From providing clinicians with protected research time, mentorship by acclaimed researchers and other tools and resources, the support system has grown steadily over the years.
Even if Singapore is just a tiny red dot, Prof Ng started the AM quest with a big ambition. “We always had this big vision to be amongst the global best AMCs,” she shared, and it appears her dream isn’t that lofty after all.

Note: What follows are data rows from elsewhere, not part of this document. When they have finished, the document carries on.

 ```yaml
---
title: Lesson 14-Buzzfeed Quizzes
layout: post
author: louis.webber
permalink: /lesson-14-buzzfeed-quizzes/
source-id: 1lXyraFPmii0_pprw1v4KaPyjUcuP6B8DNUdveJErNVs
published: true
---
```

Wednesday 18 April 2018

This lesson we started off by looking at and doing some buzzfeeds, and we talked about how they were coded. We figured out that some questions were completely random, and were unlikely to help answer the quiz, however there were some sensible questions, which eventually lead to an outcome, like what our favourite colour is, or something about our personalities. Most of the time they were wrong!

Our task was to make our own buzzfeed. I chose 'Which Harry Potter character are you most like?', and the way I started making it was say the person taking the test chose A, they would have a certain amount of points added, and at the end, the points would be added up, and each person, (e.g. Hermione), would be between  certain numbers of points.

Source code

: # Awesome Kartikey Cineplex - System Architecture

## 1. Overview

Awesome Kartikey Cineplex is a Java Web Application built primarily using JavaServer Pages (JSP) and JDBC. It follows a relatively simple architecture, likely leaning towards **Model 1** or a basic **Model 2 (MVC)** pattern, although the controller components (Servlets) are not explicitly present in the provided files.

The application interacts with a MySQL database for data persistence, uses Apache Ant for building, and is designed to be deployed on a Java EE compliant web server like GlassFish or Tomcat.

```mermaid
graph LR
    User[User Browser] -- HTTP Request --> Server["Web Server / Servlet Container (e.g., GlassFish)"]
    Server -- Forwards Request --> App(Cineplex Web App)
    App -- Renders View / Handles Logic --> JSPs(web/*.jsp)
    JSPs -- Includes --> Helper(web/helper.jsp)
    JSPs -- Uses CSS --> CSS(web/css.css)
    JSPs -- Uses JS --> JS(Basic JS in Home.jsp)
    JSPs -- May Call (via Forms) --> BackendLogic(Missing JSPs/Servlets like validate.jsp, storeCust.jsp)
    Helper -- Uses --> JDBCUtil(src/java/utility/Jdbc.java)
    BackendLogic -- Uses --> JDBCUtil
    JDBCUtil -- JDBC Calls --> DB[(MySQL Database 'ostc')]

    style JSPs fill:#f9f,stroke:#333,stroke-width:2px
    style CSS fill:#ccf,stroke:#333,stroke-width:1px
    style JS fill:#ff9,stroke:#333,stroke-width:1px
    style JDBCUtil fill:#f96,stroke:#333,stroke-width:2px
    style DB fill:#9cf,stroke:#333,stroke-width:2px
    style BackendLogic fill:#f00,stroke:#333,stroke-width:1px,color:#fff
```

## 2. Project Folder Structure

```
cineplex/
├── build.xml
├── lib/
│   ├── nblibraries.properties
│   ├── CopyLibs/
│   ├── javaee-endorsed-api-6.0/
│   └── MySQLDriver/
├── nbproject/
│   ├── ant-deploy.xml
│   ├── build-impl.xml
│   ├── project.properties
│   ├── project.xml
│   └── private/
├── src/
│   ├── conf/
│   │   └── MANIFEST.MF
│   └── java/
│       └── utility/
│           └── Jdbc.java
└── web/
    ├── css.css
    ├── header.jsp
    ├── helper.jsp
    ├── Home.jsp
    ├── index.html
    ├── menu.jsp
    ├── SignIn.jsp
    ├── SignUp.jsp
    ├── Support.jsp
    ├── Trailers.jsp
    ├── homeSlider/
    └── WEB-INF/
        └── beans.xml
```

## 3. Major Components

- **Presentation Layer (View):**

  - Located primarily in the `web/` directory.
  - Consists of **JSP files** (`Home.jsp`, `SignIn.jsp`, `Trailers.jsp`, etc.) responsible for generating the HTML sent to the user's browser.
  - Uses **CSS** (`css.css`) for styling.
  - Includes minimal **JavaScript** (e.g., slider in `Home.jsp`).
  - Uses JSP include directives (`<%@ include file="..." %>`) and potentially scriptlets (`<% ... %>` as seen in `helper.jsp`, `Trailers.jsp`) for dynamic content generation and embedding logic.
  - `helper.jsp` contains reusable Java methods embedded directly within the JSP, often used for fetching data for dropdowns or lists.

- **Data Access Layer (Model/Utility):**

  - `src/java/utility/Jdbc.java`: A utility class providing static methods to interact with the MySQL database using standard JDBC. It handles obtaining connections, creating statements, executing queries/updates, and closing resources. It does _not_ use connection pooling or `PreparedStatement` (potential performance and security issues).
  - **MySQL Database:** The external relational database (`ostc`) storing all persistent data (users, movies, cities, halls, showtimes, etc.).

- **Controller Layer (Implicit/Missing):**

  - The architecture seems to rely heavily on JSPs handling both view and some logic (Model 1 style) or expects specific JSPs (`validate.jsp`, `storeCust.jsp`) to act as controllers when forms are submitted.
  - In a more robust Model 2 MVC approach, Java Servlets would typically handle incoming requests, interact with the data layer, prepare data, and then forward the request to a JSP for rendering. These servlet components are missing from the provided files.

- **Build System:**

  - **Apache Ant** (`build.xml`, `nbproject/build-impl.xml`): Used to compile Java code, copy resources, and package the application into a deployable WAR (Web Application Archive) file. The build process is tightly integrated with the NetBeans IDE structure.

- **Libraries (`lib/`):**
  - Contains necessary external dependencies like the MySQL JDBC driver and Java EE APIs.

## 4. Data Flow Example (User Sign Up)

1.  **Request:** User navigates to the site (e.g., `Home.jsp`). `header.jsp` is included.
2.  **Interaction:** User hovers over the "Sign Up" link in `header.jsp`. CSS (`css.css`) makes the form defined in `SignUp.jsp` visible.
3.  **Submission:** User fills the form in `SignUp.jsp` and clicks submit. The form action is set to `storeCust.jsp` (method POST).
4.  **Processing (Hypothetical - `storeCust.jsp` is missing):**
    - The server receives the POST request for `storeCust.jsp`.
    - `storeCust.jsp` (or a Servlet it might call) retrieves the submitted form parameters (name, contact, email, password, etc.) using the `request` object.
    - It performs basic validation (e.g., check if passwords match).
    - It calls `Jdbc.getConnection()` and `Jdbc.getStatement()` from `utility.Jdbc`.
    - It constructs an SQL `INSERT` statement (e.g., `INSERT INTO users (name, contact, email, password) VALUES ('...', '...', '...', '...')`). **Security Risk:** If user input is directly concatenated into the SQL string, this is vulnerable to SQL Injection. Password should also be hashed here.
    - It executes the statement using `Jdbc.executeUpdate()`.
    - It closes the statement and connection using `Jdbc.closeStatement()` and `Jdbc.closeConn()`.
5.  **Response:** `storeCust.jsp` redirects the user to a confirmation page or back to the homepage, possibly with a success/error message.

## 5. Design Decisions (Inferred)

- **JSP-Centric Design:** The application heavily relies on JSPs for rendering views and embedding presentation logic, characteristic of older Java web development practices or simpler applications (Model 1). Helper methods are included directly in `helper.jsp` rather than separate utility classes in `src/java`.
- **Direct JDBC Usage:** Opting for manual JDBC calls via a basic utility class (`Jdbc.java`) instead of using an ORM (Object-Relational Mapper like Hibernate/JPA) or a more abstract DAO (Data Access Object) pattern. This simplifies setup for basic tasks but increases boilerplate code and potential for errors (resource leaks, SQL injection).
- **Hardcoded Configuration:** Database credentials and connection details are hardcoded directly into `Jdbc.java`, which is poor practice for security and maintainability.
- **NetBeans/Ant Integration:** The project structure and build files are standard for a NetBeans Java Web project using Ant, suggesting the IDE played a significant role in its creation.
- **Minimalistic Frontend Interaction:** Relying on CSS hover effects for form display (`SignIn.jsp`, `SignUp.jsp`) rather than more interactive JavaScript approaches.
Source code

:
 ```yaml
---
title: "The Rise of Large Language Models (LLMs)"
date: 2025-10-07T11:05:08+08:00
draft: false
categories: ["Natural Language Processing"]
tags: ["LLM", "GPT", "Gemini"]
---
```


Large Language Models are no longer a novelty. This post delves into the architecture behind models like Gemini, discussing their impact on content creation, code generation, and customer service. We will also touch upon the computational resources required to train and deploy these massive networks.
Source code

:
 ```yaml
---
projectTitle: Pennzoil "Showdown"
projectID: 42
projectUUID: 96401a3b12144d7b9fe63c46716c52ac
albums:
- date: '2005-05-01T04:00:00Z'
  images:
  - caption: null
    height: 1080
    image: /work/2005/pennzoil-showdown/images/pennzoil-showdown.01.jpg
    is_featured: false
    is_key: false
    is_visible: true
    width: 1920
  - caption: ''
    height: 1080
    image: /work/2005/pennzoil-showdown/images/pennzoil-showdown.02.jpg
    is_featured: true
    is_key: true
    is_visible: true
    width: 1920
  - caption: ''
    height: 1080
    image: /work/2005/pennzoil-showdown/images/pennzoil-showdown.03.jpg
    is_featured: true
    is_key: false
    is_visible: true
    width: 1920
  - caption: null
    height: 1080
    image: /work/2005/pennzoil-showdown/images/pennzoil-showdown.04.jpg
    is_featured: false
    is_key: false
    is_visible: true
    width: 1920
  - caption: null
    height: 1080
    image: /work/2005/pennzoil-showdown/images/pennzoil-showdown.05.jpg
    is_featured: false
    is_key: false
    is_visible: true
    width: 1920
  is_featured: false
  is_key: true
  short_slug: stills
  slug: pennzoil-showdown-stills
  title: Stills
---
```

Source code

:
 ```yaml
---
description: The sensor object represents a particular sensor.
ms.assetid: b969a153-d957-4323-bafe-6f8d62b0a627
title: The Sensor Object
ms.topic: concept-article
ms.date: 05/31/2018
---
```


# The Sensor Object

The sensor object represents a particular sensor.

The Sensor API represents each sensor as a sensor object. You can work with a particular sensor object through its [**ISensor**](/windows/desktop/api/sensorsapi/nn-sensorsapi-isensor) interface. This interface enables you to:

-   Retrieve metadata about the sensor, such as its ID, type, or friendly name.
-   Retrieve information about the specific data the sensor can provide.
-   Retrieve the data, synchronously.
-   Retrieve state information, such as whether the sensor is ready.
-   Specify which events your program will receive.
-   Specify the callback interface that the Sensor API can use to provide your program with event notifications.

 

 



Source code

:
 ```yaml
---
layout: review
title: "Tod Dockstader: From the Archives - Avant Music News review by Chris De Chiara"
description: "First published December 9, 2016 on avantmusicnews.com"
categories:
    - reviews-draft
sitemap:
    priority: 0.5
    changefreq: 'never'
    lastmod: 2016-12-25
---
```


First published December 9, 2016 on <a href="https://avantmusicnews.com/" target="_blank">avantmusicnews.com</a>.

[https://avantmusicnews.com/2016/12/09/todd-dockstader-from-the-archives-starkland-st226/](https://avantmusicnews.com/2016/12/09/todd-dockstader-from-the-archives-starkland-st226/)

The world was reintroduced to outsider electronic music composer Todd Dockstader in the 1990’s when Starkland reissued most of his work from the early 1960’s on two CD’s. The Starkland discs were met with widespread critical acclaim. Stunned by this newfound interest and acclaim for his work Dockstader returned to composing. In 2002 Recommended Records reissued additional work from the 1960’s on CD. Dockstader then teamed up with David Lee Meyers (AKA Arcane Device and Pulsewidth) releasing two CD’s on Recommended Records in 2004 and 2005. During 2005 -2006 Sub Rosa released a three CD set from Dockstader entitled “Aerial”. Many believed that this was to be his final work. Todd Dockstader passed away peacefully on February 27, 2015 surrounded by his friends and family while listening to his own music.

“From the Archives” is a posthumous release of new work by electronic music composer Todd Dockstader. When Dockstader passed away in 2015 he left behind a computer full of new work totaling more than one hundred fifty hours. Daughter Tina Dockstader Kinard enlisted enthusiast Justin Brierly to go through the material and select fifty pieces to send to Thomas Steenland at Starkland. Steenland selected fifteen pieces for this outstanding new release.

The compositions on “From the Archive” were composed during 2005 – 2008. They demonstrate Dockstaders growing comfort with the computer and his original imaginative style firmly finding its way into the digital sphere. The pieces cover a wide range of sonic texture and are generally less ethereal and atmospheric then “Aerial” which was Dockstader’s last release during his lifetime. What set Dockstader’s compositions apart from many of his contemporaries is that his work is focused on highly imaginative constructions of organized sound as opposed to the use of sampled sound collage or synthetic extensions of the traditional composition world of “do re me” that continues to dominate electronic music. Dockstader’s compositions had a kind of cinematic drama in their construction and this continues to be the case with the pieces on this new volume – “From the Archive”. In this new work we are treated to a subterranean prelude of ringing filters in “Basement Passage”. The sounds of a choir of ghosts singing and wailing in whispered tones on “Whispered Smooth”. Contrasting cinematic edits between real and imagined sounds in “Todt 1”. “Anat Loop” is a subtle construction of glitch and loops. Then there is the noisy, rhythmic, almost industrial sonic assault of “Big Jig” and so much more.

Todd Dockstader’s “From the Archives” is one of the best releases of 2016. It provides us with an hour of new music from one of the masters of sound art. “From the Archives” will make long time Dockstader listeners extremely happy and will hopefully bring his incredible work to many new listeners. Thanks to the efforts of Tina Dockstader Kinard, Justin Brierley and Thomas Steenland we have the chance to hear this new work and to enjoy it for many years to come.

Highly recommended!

In the last three years running, SGH was ranked among the top 10 World’s Best Hospitals by Newsweek. It was the only Asian hospital to achieve this feat. “We continue to work hard at ensuring that the key ingredients for why we were recognised, which were excellent clinical outcomes, nursing and clinical research, and a strong education program. So we want to continue to see how we can do better in all these areas,” she reflected.
Yet for all her achievements, including her PSTM win, Prof Ng remains humble and motivated to press on. “It's really not me winning it, but this award belongs to the entire team within the SingHealth Duke-NUS AMC,” she said.
“It's been such a great journey together. And it's really a very unexpected surprise to win the award. We win it together and it will spur us on to even greater things in the future.”